Institute of Hematology and Blood Transfusion, Prague, Czech Republic.
PLoS One. 2018 Nov 8;13(11):e0206620. doi: 10.1371/journal.pone.0206620. eCollection 2018.
The increasing interest in exploring the human genome and identifying genetic risk factors contributing to the susceptibility to and outcome of diseases has supported the rapid development of genome-wide techniques. However, the large amount of obtained data requires extensive bioinformatics analysis. In this work, we established an approach combining amplified fragment length polymorphism (AFLP), AFLP in silico and next generation sequencing (NGS) methods to map the malignant genome of patients with chronic myeloid leukemia. We compared the unique DNA fingerprints of patients generated by the AFLP technique approach with those of healthy donors to identify AFLP markers associated with the disease and/or the response to treatment with imatinib, a tyrosine kinase inhibitor. Among the statistically significant AFLP markers selected for NGS analysis and virtual fingerprinting, we identified the sequences of three fragments in the region of DNA repeat element OldhAT1, LINE L1M7, LTR MER90, and satellite ALR/Alpha among repetitive elements, which may indicate a role of these non-coding repetitive sequences in hematological malignancy. SNPs leading to the presence/absence of these fragments were confirmed by Sanger sequencing. When evaluating the results of AFLP analysis for some fragments, we faced the frequently discussed size homoplasy, resulting in co-migration of non-identical AFLP fragments that may originate from an insertion/deletion, SNP, somatic mutation anywhere in the genome, or combination thereof. The AFLP-AFLP in silico-NGS procedure represents a smart alternative to microarrays and relatively expensive and bioinformatically challenging whole-genome sequencing to detect the association of variable regions of the human genome with diseases.
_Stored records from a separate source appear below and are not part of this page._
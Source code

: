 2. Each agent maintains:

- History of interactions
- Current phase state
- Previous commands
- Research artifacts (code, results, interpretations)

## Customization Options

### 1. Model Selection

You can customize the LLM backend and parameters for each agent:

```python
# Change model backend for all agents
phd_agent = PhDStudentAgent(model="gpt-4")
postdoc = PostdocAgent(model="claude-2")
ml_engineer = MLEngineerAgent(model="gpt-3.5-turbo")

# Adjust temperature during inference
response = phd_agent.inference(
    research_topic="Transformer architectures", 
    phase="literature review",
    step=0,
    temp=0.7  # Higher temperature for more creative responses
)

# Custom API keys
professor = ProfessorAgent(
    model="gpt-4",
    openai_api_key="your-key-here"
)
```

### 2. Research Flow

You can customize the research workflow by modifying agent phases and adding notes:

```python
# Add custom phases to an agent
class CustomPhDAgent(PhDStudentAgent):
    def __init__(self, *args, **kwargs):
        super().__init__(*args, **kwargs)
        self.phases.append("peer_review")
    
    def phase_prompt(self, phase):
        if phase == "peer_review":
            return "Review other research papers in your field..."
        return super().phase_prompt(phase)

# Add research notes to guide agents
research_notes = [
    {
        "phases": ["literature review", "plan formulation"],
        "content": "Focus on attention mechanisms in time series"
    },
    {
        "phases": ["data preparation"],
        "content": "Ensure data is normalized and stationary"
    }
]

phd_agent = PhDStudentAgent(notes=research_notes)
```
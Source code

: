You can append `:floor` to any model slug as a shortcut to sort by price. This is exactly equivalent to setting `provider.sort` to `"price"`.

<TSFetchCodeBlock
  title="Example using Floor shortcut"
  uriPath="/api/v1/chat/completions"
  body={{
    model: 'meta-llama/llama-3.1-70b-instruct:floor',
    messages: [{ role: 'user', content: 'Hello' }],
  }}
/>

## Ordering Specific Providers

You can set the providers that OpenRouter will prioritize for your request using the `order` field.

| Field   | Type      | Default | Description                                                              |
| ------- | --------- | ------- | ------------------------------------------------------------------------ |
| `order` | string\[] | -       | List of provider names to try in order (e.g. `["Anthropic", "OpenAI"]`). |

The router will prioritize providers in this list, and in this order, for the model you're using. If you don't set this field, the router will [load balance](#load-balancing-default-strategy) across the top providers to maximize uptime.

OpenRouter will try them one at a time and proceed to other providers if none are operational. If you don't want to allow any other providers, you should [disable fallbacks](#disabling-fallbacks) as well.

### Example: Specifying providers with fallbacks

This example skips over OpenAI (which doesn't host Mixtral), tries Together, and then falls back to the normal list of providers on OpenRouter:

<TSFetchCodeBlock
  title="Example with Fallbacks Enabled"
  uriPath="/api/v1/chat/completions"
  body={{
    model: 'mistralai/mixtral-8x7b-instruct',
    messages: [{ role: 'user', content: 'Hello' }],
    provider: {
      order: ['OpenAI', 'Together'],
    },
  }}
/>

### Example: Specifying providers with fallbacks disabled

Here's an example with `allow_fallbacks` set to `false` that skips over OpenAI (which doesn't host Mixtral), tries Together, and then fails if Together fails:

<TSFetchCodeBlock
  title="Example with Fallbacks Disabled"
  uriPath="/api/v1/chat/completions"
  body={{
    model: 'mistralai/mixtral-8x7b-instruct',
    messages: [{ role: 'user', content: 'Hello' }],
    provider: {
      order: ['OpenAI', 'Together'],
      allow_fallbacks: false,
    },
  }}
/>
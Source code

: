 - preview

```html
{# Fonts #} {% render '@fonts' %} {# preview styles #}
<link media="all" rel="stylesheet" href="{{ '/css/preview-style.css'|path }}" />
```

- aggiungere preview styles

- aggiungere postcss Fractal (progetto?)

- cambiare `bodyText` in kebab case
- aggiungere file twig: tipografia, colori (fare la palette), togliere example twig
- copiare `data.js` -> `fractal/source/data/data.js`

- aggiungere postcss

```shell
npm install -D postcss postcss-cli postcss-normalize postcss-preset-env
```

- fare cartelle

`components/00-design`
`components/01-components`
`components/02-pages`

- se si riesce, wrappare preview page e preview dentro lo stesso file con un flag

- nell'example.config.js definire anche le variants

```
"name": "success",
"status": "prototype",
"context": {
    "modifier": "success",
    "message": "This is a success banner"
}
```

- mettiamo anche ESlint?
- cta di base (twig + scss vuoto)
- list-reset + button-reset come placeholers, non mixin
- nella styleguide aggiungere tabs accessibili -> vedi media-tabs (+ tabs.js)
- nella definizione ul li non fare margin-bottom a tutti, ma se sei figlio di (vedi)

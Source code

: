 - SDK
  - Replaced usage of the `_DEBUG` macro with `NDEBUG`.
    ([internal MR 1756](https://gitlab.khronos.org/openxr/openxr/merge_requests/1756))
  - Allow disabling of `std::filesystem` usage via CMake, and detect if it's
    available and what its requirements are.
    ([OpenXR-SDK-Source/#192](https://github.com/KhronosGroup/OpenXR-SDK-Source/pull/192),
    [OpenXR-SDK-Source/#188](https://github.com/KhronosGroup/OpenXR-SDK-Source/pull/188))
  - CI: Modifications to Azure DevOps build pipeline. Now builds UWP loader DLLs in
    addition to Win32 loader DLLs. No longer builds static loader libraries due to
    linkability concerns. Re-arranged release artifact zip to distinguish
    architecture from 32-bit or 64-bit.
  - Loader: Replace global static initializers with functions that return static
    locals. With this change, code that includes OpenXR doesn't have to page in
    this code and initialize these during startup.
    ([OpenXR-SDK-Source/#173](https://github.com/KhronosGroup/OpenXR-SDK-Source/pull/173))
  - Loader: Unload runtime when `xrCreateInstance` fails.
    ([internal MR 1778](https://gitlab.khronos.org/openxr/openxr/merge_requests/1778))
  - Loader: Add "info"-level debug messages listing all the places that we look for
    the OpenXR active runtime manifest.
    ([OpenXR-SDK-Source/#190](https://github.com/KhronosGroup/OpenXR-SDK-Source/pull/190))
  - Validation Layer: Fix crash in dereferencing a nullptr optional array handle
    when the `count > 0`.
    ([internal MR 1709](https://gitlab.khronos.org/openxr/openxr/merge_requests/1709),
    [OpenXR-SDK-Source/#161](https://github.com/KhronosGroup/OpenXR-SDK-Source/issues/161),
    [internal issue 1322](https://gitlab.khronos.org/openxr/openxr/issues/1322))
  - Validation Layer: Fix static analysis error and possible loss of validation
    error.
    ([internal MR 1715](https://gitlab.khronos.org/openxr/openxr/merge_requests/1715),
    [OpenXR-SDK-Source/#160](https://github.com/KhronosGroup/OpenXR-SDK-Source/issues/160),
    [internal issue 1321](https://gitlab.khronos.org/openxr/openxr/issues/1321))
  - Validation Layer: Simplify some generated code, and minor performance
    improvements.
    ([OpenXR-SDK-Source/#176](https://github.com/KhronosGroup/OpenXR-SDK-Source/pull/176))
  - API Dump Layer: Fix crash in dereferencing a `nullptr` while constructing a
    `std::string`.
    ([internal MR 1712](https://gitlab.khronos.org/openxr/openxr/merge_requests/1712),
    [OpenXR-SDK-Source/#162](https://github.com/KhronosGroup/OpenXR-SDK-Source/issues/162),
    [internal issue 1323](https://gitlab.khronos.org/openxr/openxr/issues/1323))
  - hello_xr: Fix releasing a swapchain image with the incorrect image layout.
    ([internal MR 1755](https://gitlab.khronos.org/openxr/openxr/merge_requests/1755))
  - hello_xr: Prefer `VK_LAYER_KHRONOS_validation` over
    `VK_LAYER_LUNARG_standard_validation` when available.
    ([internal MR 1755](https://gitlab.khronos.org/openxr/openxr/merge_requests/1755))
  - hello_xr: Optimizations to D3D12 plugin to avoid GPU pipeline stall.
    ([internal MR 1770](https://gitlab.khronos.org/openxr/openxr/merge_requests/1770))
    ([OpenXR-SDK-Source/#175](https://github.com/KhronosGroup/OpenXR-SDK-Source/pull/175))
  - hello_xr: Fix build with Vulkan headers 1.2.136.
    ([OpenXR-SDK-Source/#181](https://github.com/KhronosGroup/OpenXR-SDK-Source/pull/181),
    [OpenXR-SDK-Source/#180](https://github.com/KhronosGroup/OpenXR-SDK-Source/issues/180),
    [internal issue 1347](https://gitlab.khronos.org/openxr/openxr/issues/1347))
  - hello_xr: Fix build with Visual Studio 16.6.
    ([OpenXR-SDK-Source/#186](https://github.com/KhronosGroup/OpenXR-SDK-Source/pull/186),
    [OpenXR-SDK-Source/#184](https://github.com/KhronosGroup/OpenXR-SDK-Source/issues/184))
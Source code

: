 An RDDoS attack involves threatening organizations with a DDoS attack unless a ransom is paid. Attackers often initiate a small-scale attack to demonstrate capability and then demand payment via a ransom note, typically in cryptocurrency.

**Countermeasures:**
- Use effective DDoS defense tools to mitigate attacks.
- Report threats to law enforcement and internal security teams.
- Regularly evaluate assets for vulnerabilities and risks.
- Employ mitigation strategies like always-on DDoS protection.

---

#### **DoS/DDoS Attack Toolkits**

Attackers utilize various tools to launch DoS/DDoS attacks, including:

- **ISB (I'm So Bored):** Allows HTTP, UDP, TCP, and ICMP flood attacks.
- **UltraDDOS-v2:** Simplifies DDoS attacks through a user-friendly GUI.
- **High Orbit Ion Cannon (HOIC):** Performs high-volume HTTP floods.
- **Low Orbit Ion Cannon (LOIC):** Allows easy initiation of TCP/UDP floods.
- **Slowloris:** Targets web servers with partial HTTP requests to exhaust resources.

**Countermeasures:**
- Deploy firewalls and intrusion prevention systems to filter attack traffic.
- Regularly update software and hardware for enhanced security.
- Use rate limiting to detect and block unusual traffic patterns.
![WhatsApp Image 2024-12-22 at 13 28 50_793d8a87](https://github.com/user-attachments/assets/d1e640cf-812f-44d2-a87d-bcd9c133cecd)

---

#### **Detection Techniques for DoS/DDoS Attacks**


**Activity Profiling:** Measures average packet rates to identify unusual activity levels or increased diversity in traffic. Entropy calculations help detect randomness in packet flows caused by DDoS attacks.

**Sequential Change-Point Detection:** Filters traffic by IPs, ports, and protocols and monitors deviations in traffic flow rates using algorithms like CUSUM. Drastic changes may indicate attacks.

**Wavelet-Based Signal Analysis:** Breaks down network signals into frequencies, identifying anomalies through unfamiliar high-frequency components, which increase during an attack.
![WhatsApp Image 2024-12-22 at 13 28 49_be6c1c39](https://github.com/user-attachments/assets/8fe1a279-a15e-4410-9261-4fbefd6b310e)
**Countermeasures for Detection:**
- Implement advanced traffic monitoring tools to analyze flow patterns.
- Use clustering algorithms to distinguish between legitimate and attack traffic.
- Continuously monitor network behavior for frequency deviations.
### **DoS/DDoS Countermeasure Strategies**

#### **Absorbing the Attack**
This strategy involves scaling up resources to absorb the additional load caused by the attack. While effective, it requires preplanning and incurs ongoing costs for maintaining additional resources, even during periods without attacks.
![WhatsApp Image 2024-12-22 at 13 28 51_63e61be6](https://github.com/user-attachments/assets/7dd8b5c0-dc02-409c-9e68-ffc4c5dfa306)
人们对探索人类基因组和确定导致疾病易感性和结果的遗传风险因素越来越感兴趣,这支持了全基因组技术的快速发展。然而,获得的大量数据需要广泛的生物信息学分析。在这项工作中,我们建立了一种结合扩增片段长度多态性(AFLP)、AFLP 计算机模拟和下一代测序(NGS)方法的方法,用于绘制慢性髓性白血病患者恶性基因组图谱。我们将 AFLP 技术方法获得的患者独特 DNA 指纹与健康供体进行比较,以鉴定与疾病和/或对伊马替尼(一种酪氨酸激酶抑制剂)治疗反应相关的 AFLP 标记物。在对 NGS 分析和虚拟指纹进行统计分析选择的具有统计学意义的 AFLP 标记物中,我们在 DNA 重复元件 OldhAT1、LINE L1M7、LTR MER90 和重复元件中的卫星 ALR/Alpha 区域鉴定了三个片段的序列,这可能表明这些非编码重复序列在血液恶性肿瘤中发挥作用。通过 Sanger 测序证实了导致这些片段存在/缺失的 SNPs。在评估某些片段的 AFLP 分析结果时,我们面临着经常讨论的大小同形性问题,导致非同源 AFLP 片段的共迁移,这些片段可能源于基因组中任何地方的插入/缺失、SNP、体细胞突变,或它们的组合。AFLP-AFLP 计算机模拟-NGS 程序代表了一种替代微阵列的智能方法,并且相对于昂贵且具有生物信息学挑战性的全基因组测序来说,它可以检测人类基因组可变区域与疾病的关联。